Şu anda dünyada 1.5 milyarlık nüfusa henüz elektriğin ulaşamadığını görüyoruz. Önemli olan bu. Uydu fotoğraflarında dünyaya bakıldığında akşam saatlerinde başta Avrupa ve Kuzey Amerika olmak üzere Kuzey Yarım Küre’de büyük ışık demetleri görülürken, Afrika’nın, Asya’nın, Güney Yarımküre’nin karanlıklar içinde olduğunu müşahade ediyoruz. Güneş hepimizin ve hepimiz onun aydınlığından istifade ediyoruz. Ama karanlık çöktüğünde yeryüzünün kaynaklarının eşit ve adil şekilde dağılmadığını, dağıtılmadığını da çok net olarak görüyoruz.

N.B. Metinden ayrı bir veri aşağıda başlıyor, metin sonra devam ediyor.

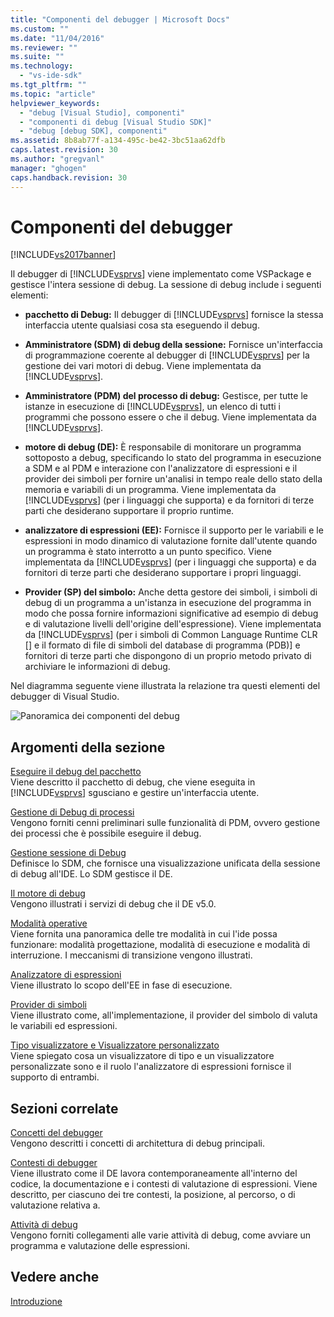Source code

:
 ```yaml
---
title: "Componenti del debugger | Microsoft Docs"
ms.custom: ""
ms.date: "11/04/2016"
ms.reviewer: ""
ms.suite: ""
ms.technology: 
  - "vs-ide-sdk"
ms.tgt_pltfrm: ""
ms.topic: "article"
helpviewer_keywords: 
  - "debug [Visual Studio], componenti"
  - "componenti di debug [Visual Studio SDK]"
  - "debug [debug SDK], componenti"
ms.assetid: 8b8ab77f-a134-495c-be42-3bc51aa62dfb
caps.latest.revision: 30
ms.author: "gregvanl"
manager: "ghogen"
caps.handback.revision: 30
---
```

# Componenti del debugger
[!INCLUDE[vs2017banner](../../code-quality/includes/vs2017banner.md)]

Il debugger di [!INCLUDE[vsprvs](../../code-quality/includes/vsprvs_md.md)] viene implementato come VSPackage e gestisce l'intera sessione di debug.  La sessione di debug include i seguenti elementi:  
  
-   **pacchetto di Debug:** Il debugger di [!INCLUDE[vsprvs](../../code-quality/includes/vsprvs_md.md)] fornisce la stessa interfaccia utente qualsiasi cosa sta eseguendo il debug.  
  
-   **Amministratore \(SDM\) di debug della sessione:** Fornisce un'interfaccia di programmazione coerente al debugger di [!INCLUDE[vsprvs](../../code-quality/includes/vsprvs_md.md)] per la gestione dei vari motori di debug.  Viene implementata da [!INCLUDE[vsprvs](../../code-quality/includes/vsprvs_md.md)].  
  
-   **Amministratore \(PDM\) del processo di debug:** Gestisce, per tutte le istanze in esecuzione di [!INCLUDE[vsprvs](../../code-quality/includes/vsprvs_md.md)], un elenco di tutti i programmi che possono essere o che il debug.  Viene implementata da [!INCLUDE[vsprvs](../../code-quality/includes/vsprvs_md.md)].  
  
-   **motore di debug \(DE\):** È responsabile di monitorare un programma sottoposto a debug, specificando lo stato del programma in esecuzione a SDM e al PDM e interazione con l'analizzatore di espressioni e il provider dei simboli per fornire un'analisi in tempo reale dello stato della memoria e variabili di un programma.  Viene implementata da [!INCLUDE[vsprvs](../../code-quality/includes/vsprvs_md.md)] \(per i linguaggi che supporta\) e da fornitori di terze parti che desiderano supportare il proprio runtime.  
  
-   **analizzatore di espressioni \(EE\):** Fornisce il supporto per le variabili e le espressioni in modo dinamico di valutazione fornite dall'utente quando un programma è stato interrotto a un punto specifico.  Viene implementata da [!INCLUDE[vsprvs](../../code-quality/includes/vsprvs_md.md)] \(per i linguaggi che supporta\) e da fornitori di terze parti che desiderano supportare i propri linguaggi.  
  
-   **Provider \(SP\) del simbolo:** Anche detta gestore dei simboli, i simboli di debug di un programma a un'istanza in esecuzione del programma in modo che possa fornire informazioni significative ad esempio di debug e di valutazione livelli dell'origine dell'espressione\).  Viene implementata da [!INCLUDE[vsprvs](../../code-quality/includes/vsprvs_md.md)] \(per i simboli di Common Language Runtime CLR \[\] e il formato di file di simboli del database di programma \(PDB\)\] e fornitori di terze parti che dispongono di un proprio metodo privato di archiviare le informazioni di debug.  
  
 Nel diagramma seguente viene illustrata la relazione tra questi elementi del debugger di Visual Studio.  
  
 ![Panoramica dei componenti del debug](../../extensibility/debugger/media/dbugcompovrview.png "DBugCompOvrview")  
  
## Argomenti della sezione  
 [Eseguire il debug del pacchetto](../../extensibility/debugger/debug-package.md)  
 Viene descritto il pacchetto di debug, che viene eseguita in [!INCLUDE[vsprvs](../../code-quality/includes/vsprvs_md.md)] sgusciano e gestire un'interfaccia utente.  
  
 [Gestione di Debug di processi](../../extensibility/debugger/process-debug-manager.md)  
 Vengono forniti cenni preliminari sulle funzionalità di PDM, ovvero gestione dei processi che è possibile eseguire il debug.  
  
 [Gestione sessione di Debug](../../extensibility/debugger/session-debug-manager.md)  
 Definisce lo SDM, che fornisce una visualizzazione unificata della sessione di debug all'IDE.  Lo SDM gestisce il DE.  
  
 [Il motore di debug](../../extensibility/debugger/debug-engine.md)  
 Vengono illustrati i servizi di debug che il DE v5.0.  
  
 [Modalità operative](../../extensibility/debugger/operational-modes.md)  
 Viene fornita una panoramica delle tre modalità in cui l'ide possa funzionare: modalità progettazione, modalità di esecuzione e modalità di interruzione.  I meccanismi di transizione vengono illustrati.  
  
 [Analizzatore di espressioni](../../extensibility/debugger/expression-evaluator.md)  
 Viene illustrato lo scopo dell'EE in fase di esecuzione.  
  
 [Provider di simboli](../../extensibility/debugger/symbol-provider.md)  
 Viene illustrato come, all'implementazione, il provider del simbolo di valuta le variabili ed espressioni.  
  
 [Tipo visualizzatore e Visualizzatore personalizzato](../../extensibility/debugger/type-visualizer-and-custom-viewer.md)  
 Viene spiegato cosa un visualizzatore di tipo e un visualizzatore personalizzate sono e il ruolo l'analizzatore di espressioni fornisce il supporto di entrambi.  
  
## Sezioni correlate  
 [Concetti del debugger](../../extensibility/debugger/debugger-concepts.md)  
 Vengono descritti i concetti di architettura di debug principali.  
  
 [Contesti di debugger](../../extensibility/debugger/debugger-contexts.md)  
 Viene illustrato come il DE lavora contemporaneamente all'interno del codice, la documentazione e i contesti di valutazione di espressioni.  Viene descritto, per ciascuno dei tre contesti, la posizione, al percorso, o di valutazione relativa a.  
  
 [Attività di debug](../../extensibility/debugger/debugging-tasks.md)  
 Vengono forniti collegamenti alle varie attività di debug, come avviare un programma e valutazione delle espressioni.  
  
## Vedere anche  
 [Introduzione](../../extensibility/debugger/getting-started-with-debugger-extensibility.md)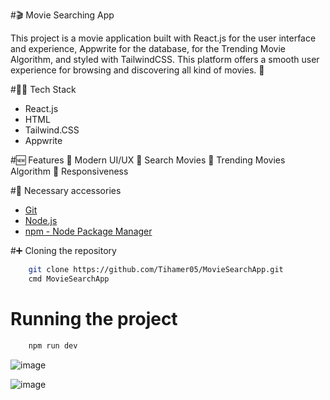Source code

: #🎬 Movie Searching App

This project is a movie application built with React.js for the user interface and experience, Appwrite for the database, for the Trending Movie Algorithm, and styled with TailwindCSS. This platform offers a smooth user experience for browsing and discovering all kind of movies. 🎥

#👨‍💻 Tech Stack
- React.js
- HTML
- Tailwind.CSS
- Appwrite

#🆕 Features
🚩 Modern UI/UX
🚩 Search Movies
🚩 Trending Movies Algorithm
🚩 Responsiveness

#🍿 Necessary accessories
- [Git](https://git-scm.com/)
- [Node.js](https://nodejs.org/en)
- [npm - Node Package Manager](https://www.npmjs.com/)

#➕ Cloning the repository

```bash
    git clone https://github.com/Tihamer05/MovieSearchApp.git
    cmd MovieSearchApp
```

# Running the project 
```bash
    npm run dev
```

![image](https://github.com/user-attachments/assets/154d7b8e-7abe-4de1-a455-121dc73952cc)

![image](https://github.com/user-attachments/assets/618ea70d-14c3-4abf-87d8-f38749993e8f)


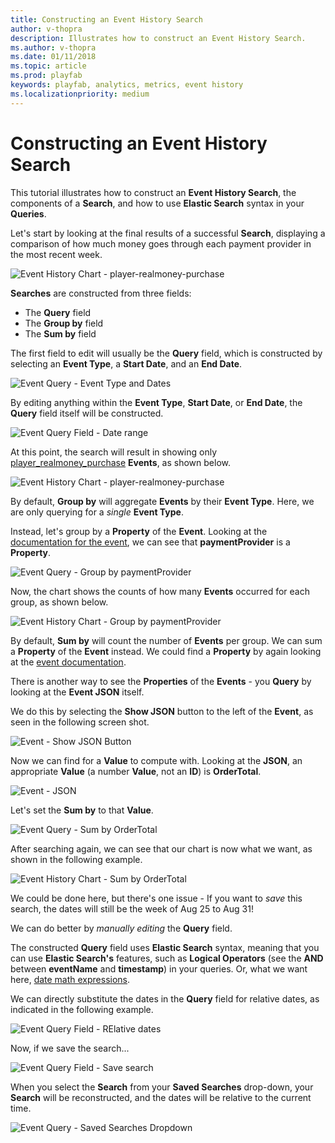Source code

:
 ```yaml
---
title: Constructing an Event History Search
author: v-thopra
description: Illustrates how to construct an Event History Search.
ms.author: v-thopra
ms.date: 01/11/2018
ms.topic: article
ms.prod: playfab
keywords: playfab, analytics, metrics, event history
ms.localizationpriority: medium
---
```


# Constructing an Event History Search

This tutorial illustrates how to construct an **Event History Search**, the components of a **Search**, and how to use **Elastic Search** syntax in your **Queries**.

Let's start by looking at the final results of a successful **Search**, displaying a comparison of how much money goes through each payment provider in the most recent week.

![Event History Chart - player-realmoney-purchase](media/tutorials/event-history-chart-player-realmoney-purchase.png)  

**Searches** are constructed from three fields:

- The **Query** field
- The **Group by** field
- The **Sum by** field

The first field to edit will usually be the **Query** field, which is constructed by selecting an **Event Type**, a **Start Date**, and an **End Date**.

![Event Query - Event Type and Dates](media/tutorials/event-query-event-type-and-dates.png)  

By editing anything within the **Event Type**, **Start Date**, or **End Date**, the **Query** field itself will be constructed.

![Event Query Field - Date range](media/tutorials/event-query-field-date-range.png)  

At this point, the search will result in showing only [player_realmoney_purchase](https://api.playfab.com/playstream/events/player_realmoney_purchase) **Events**, as shown below.

![Event History Chart - player-realmoney-purchase](media/tutorials/event-history-chart-player-realmoney-purchase.png)  

By default, **Group by** will aggregate **Events** by their **Event Type**. Here, we are only querying for a *single* **Event Type**.

Instead, let's group by a **Property** of the **Event**. Looking at the [documentation for the event](https://api.playfab.com/playstream/events/player_realmoney_purchase), we can see that **paymentProvider** is a **Property**.

![Event Query - Group by paymentProvider](media/tutorials/event-query-group-by-paymentprovider.png)  

Now, the chart shows the counts of how many **Events** occurred for each group, as shown below.

![Event History Chart - Group by paymentProvider](media/tutorials/event-history-chart-group-by-paymentprovider.png)  

By default, **Sum by** will count the number of **Events** per group. We can sum a **Property** of the **Event** instead. We could find a **Property** by again looking at the [event documentation](https://api.playfab.com/playstream/events/player_realmoney_purchase).

There is another way to see the **Properties** of the **Events** - you **Query** by looking at the **Event JSON** itself.

We do this by selecting the **Show JSON** button to the left of the **Event**, as seen in the following screen shot.

![Event - Show JSON Button](media/tutorials/event-show-json-button.png)  

Now we can find for a **Value** to compute with. Looking at the **JSON**, an appropriate **Value** (a number **Value**, not an **ID**) is **OrderTotal**.

![Event - JSON](media/tutorials/event-json.png)  

Let's set the **Sum by** to that **Value**.

![Event Query - Sum by OrderTotal](media/tutorials/event-query-sum-by-ordertotal.png)  

After searching again, we can see that our chart is now what we want, as shown in the following example.

![Event History Chart - Sum by OrderTotal](media/tutorials/event-history-chart-sum-by-ordertotal.png)  

We could be done here, but there's one issue - If you want to *save* this search, the dates will still be the week of Aug 25 to Aug 31!

We can do better by *manually editing* the **Query** field.

The constructed **Query** field uses **Elastic Search** syntax, meaning that you can use **Elastic Search's** features, such as **Logical Operators** (see the **AND** between **eventName** and **timestamp**) in your queries. Or, what we want here, [date math expressions](https://www.elastic.co/guide/en/elasticsearch/client/net-api/current/date-math-expressions.html).

We can directly substitute the dates in the **Query** field for relative dates, as indicated in the following example.

![Event Query Field - RElative dates](media/tutorials/event-query-field-relative-dates.png)  

Now, if we save the search...

![Event Query Field - Save search](media/tutorials/event-query-field-save-search.png)  

When you select the **Search** from your **Saved Searches** drop-down, your **Search** will be reconstructed, and the dates will be relative to the current time.

![Event Query - Saved Searches Dropdown](media/tutorials/event-query-saved-searches-dropdown.png)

BÖLGESEL BARIŞ OLMADAN KÜRESEL BARIŞ GERÇEKLEŞMEZ
Bölgesel barış imkanlarını geliştirmeden küresel barışın da gerçekleşmeyeceğine inanıyoruz. Afganistan’ın, Irak’ın, Filistin’in sorunları, o ülkede yaşanları etkilediği kadar bölge insanını, bölge ülkelerini de etkiliyor. Yine bütün dünya üzerinde de önemli yansımalara sebep oluyor. Gürcistan’daki, Azerbaycan’daki, Ermenistan’daki sorunlar sınırların içinde kalmıyor, kalamaz. Sınırları aşarak komşu ülkelerini, bölge ülkelerini de etkisi altına alıyor. Biz kendi ülkemizin istikrarı ve güvenliği için, kendi insanımızın refah ve huzuru için bölgesel tüm meselelerin barış ve hukuk yoluyla çözümünü savunuyoruz. Herşeyden önce enerji ihtiyacının büyük kısmını doğudan sağlayan Avrupa’nın da Türkiye’nin bu hassasiyetlerini paylaşması gerektiğine inanıyoruz ve bunu bekliyoruz.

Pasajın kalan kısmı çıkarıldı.